When buying a short sale, there are many things to consider. One misconception is that short sales are inexpensive and you can get better deals than on a standard or bank owned property. This is not always the case since the banks still want fair market value for the homes to minimize their loss. Short sales have a higher escrow fall out ratio and many of these failed short sales can be prevented by being prepared upfront.
One tip when buying a short sale is to be prepared for a long time commitment. It is very common for a successful short sale to take anywhere from 3 to 6 months, even after an offer is accepted by the seller. By knowing this upfront, you will save yourself a lot of stress and be able to have a plan in place for your current home. If you are trying to buy a short sale, it is best not to sign any long term leases where you are renting now but at the same time not to give your notice to move to soon.
Another tip when doing a short sale is to have an offer accepted that is not at the top of your budget.
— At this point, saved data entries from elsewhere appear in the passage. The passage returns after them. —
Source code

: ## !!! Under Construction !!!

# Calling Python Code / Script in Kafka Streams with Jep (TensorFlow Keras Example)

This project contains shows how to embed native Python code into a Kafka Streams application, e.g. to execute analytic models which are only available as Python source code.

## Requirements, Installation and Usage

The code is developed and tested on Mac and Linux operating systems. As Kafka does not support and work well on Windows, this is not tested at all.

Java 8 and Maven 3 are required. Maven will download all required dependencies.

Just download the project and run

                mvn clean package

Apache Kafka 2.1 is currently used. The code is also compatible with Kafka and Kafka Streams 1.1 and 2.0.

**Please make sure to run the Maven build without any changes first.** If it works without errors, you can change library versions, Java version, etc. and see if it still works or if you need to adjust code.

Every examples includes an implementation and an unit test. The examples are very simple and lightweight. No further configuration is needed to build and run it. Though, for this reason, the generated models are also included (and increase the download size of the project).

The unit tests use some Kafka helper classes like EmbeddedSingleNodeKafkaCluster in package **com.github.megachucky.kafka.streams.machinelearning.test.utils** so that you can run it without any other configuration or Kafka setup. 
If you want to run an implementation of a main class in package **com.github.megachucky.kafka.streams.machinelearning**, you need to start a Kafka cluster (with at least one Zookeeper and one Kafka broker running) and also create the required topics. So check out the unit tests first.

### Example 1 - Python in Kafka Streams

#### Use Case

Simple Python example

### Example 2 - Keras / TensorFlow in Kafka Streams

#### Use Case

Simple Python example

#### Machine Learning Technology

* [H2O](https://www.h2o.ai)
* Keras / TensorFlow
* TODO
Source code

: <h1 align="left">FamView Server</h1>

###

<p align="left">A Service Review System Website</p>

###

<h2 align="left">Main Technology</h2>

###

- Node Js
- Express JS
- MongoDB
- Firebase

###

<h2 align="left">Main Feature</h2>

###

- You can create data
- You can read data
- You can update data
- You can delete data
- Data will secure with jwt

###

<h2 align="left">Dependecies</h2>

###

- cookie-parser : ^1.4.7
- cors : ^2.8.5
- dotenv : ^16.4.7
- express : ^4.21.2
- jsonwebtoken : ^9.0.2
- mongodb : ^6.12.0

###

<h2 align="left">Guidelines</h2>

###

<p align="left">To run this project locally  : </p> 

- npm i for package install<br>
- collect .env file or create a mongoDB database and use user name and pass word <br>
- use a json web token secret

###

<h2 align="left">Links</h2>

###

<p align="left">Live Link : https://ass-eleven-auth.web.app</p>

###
The reason that this may be important is because the bank may approve the short sale at a higher price than the seller accepted your offer at. So by not stretching your loan amount that you qualify for, you leave yourself room to negotiate once the banks counter the offer you submitted. Remember, just because the seller accepted your offer, the bank needs to approve it because they are the ones taking the loss. If the bank chooses to accept the lower offer without a counter, then you saved money by not putting in the higher offer at the beginning.
The bottom line when contemplating getting into a short sale transaction is just to have a plan with a qualified Realtor. Short sales can be a great way to buy a home in this market, not specifically for getting a home at below market value, but also to get a home with upgrades that is move in ready. Some sellers are upside down in their mortgages due to equity lines they took out to add features to the home. You may benefit from this by getting the home for a price that is comparable with homes that didn’t have the upgrades added.